Dataset excerpts
◆ ◆ ◆ ◆

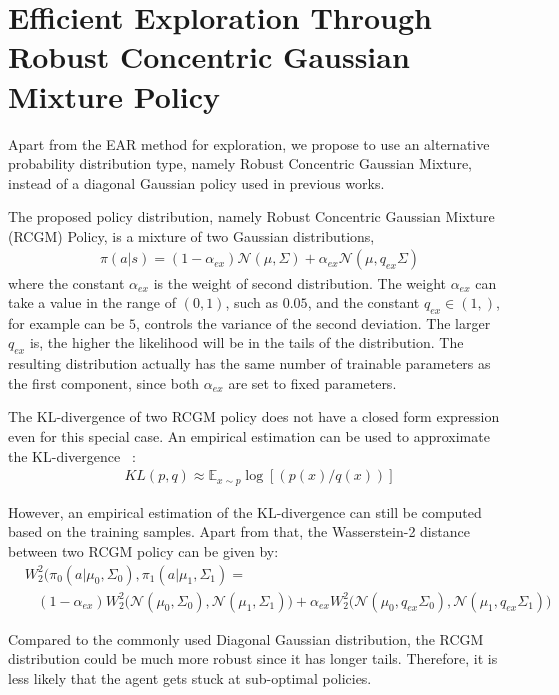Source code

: \section{Efficient Exploration Through Robust Concentric Gaussian Mixture Policy}
Apart from the EAR method for exploration, we propose to use an alternative probability distribution type, namely Robust Concentric Gaussian Mixture, instead of a diagonal Gaussian policy used in previous works.

The proposed policy distribution, namely Robust Concentric Gaussian Mixture (RCGM) Policy, is a mixture of two Gaussian distributions,
\begin{align}
\pi (a|s) = (1-\alpha_{ex})\mathcal{N}(\mu,\Sigma) + \alpha_{ex} \mathcal{N}(\mu,q_{ex}\Sigma)
\end{align}
where the constant $\alpha_{ex}$ is the weight of second distribution. The weight $\alpha_{ex}$ can take a value in the range of $(0,1)$, such as $0.05$, and the constant $q_{ex} \in (1,)$, for example can be $5$, controls the variance of the second deviation. The larger $q_{ex}$ is, the higher the likelihood will be in the tails of the distribution. The resulting distribution actually has the same number of trainable parameters as the first component, since both $\alpha_{ex}$ are set to fixed parameters.

The KL-divergence of two RCGM policy does not have a closed form expression even for this special case. An empirical estimation can be used to approximate the KL-divergence ~\cite{hershey2007approximat}:%
\begin{align}
KL(p, q) \approx\mathbb{E}_{x\sim p} \log [ \left(p(x)/q(x)\right) ]
\end{align}

However, an empirical estimation of the KL-divergence can still be computed based on the training samples. Apart from that, the Wasserstein-2 distance between two RCGM policy can be given by:
\begin{align}&W_2^2(\pi_{0}(a|\mu_0,\Sigma_0), \pi_{1}(a|\mu_1,\Sigma_1) =  \\ \nonumber
& \ \ \ \ (1-\alpha_{ex})
W_2^2\big(\mathcal{N}(\mu_0,\Sigma_0), \mathcal{N}(\mu_1,\Sigma_1)\big)
+ \alpha_{ex} W_2^2\big(\mathcal{N}(\mu_0,q_{ex}\Sigma_0), \mathcal{N}(\mu_1,q_{ex}\Sigma_1)\big)
\end{align}


Compared to the commonly used Diagonal Gaussian distribution, the RCGM distribution could be much more robust since it has longer tails. Therefore, it is less likely that the agent gets stuck at sub-optimal policies.

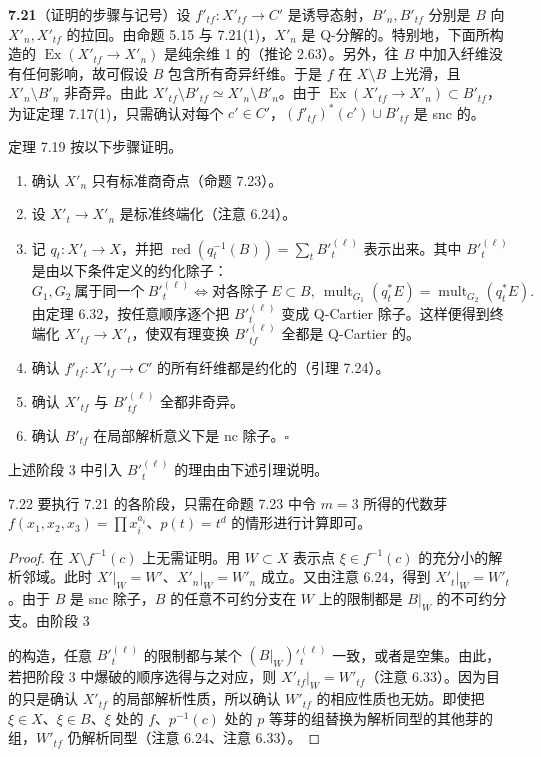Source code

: \par\medskip\noindent\textbf{7.21}（证明的步骤与记号）\quad 设 $f'_{tf}\colon X'_{tf}\to C'$ 是诱导态射，$B'_n,B'_{tf}$ 分别是 $B$ 向 $X'_n,X'_{tf}$ 的拉回。由命题 5.15 与 7.21(1)，$X'_n$ 是 Q-分解的。特别地，下面所构造的 $\operatorname{Ex}(X'_{tf}\to X'_n)$ 是纯余维 1 的（推论 2.63）。另外，往 $B$ 中加入纤维没有任何影响，故可假设 $B$ 包含所有奇异纤维。于是 $f$ 在 $X\setminus B$ 上光滑，且 $X'_n\setminus B'_n$ 非奇异。由此 $X'_{tf}\setminus B'_{tf}\simeq X'_n\setminus B'_n$。由于 $\operatorname{Ex}(X'_{tf}\to X'_n)\subset B'_{tf}$，为证定理 7.17(1)，只需确认对每个 $c'\in C'$，$(f'_{tf})^*(c')\cup B'_{tf}$ 是 snc 的。

定理 7.19 按以下步骤证明。
\begin{enumerate}[label=(\arabic*),leftmargin=2.4em,itemsep=1pt,topsep=2pt,parsep=0pt]
\item 确认 $X'_n$ 只有标准商奇点（命题 7.23）。
\item 设 $X'_t\to X'_n$ 是标准终端化（注意 6.24）。
\item 记 $q_t\colon X'_t\to X$，并把 $\operatorname{red}(q_t^{-1}(B))=\sum_t B'^{(\ell)}_t$ 表示出来。其中 $B'^{(\ell)}_t$ 是由以下条件定义的约化除子：
\[
G_1,G_2\ \text{属于同一个}\ B'^{(\ell)}_t
\iff
\text{对各除子}\ E\subset B,\ \operatorname{mult}_{G_1}(q_t^*E)=\operatorname{mult}_{G_2}(q_t^*E).
\]
由定理 6.32，按任意顺序逐个把 $B'^{(\ell)}_t$ 变成 Q-Cartier 除子。这样便得到终端化 $X'_{tf}\to X'_t$，使双有理变换 $B'^{(\ell)}_{tf}$ 全都是 Q-Cartier 的。
\item 确认 $f'_{tf}\colon X'_{tf}\to C'$ 的所有纤维都是约化的（引理 7.24）。
\item 确认 $X'_{tf}$ 与 $B'^{(\ell)}_{tf}$ 全都非奇异。
\item 确认 $B'_{tf}$ 在局部解析意义下是 nc 除子。\hfill$\square$
\end{enumerate}

上述阶段 3 中引入 $B'^{(\ell)}_t$ 的理由由下述引理说明。

\begin{lemmap}{7.22}
要执行 7.21 的各阶段，只需在命题 7.23 中令 $m=3$ 所得的代数芽 $f(x_1,x_2,x_3)=\prod x_i^{a_i}$、$p(t)=t^d$ 的情形进行计算即可。
\end{lemmap}

\begin{proof}
在 $X\setminus f^{-1}(c)$ 上无需证明。用 $W\subset X$ 表示点 $\xi\in f^{-1}(c)$ 的充分小的解析邻域。此时 $X'|_W=W'$、$X'_n|_W=W'_n$ 成立。又由注意 6.24，得到 $X'_t|_W=W'_t$。由于 $B$ 是 snc 除子，$B$ 的任意不可约分支在 $W$ 上的限制都是 $B|_W$ 的不可约分支。由阶段 3

的构造，任意 $B'^{(\ell)}_t$ 的限制都与某个 $(B|_W)'^{(\ell)}_t$ 一致，或者是空集。由此，若把阶段 3 中爆破的顺序选得与之对应，则 $X'_{tf}|_W=W'_{tf}$（注意 6.33）。因为目的只是确认 $X'_{tf}$ 的局部解析性质，所以确认 $W'_{tf}$ 的相应性质也无妨。即使把 $\xi\in X$、$\xi\in B$、$\xi$ 处的 $f$、$p^{-1}(c)$ 处的 $p$ 等芽的组替换为解析同型的其他芽的组，$W'_{tf}$ 仍解析同型（注意 6.24、注意 6.33）。
\end{proof}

◆ ◆ ◆ ◆

### [EXERCISE DETAILS]
Restate word for word the entries above, starting at the line with "The proposed policy" and ending at the line with "where the constant", inclusive, and no others.

### [EXERCISE RESPONSE]
The proposed policy distribution, namely Robust Concentric Gaussian Mixture (RCGM) Policy, is a mixture of two Gaussian distributions,
\begin{align}
\pi (a|s) = (1-\alpha_{ex})\mathcal{N}(\mu,\Sigma) + \alpha_{ex} \mathcal{N}(\mu,q_{ex}\Sigma)
\end{align}
where the constant $\alpha_{ex}$ is the weight of second distribution. The weight $\alpha_{ex}$ can take a value in the range of $(0,1)$, such as $0.05$, and the constant $q_{ex} \in (1,)$, for example can be $5$, controls the variance of the second deviation. The larger $q_{ex}$ is, the higher the likelihood will be in the tails of the distribution. The resulting distribution actually has the same number of trainable parameters as the first component, since both $\alpha_{ex}$ are set to fixed parameters.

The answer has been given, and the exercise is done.